Para entender o contexto e o impacto desses vazamentos, o g1 entrevistou o CEO e showrunner da Afroreggae Audiovisual, José Junior, o co-idealizador do projeto "Era uma vez favela", Leonardo Turco, e o ator Marcos Anastácio, representante da GRR webséries —um grupo de policiais de websérie que atua em produções diversas em comunidades do Rio.

Em resumo:

Todos tiveram vídeos vazados para as redes sociais de forma descontextualizada, gerando mensagens falsas.

As produções adotam cuidados para avisar às autoridades e à comunidade sobre as gravações.

Eles consideram difícil evitar que os vídeos vazem.

Enfatizam o trabalho social que os filmes e webséries desempenham na inclusão social de minorias marginalizadas: moradores de favelas, negros, comunidade LGBTQIA+ e ex-presos.

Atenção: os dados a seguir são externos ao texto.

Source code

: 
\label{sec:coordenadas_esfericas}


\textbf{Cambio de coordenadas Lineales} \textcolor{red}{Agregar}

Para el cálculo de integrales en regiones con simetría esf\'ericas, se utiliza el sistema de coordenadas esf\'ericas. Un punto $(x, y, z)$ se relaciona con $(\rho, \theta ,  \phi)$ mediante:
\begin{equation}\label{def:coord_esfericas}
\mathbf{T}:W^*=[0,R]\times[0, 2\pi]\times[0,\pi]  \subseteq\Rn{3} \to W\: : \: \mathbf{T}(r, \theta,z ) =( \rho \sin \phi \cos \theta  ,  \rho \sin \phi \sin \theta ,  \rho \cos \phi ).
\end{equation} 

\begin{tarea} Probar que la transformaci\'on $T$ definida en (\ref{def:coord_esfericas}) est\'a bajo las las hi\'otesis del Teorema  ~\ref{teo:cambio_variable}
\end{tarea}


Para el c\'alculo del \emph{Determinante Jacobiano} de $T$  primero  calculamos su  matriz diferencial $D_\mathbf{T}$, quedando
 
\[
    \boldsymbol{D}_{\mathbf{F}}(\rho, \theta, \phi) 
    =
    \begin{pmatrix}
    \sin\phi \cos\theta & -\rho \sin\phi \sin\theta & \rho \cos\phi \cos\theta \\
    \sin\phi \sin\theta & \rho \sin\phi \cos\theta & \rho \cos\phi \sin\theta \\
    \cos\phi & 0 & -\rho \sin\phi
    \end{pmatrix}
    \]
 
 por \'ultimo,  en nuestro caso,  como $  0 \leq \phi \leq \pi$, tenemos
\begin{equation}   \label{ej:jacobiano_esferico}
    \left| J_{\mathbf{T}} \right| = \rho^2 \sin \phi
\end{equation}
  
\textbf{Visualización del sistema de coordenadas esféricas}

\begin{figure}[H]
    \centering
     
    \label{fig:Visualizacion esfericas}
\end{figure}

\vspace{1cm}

Deixam claro que os atores que encarnam policiais e criminosos fazem os personagens em horários de folga, mas geralmente têm uma outra profissão principal.

Identificam preconceito no uso de vídeos vazados em mensagens falsas para atacar essas mesmas minorias.

As mensagens falsas apontam maliciosamente atores como criminosos ou policiais — o que os expõem ao risco de agressão ou difamação.

Todos apontam que as séries —filmadas na maioria das vezes com celular e produzidas com poucos recursos —não tratam apenas de violência nas comunidades, mas mostram o cotidiano dos moradores das favelas e histórias de superação.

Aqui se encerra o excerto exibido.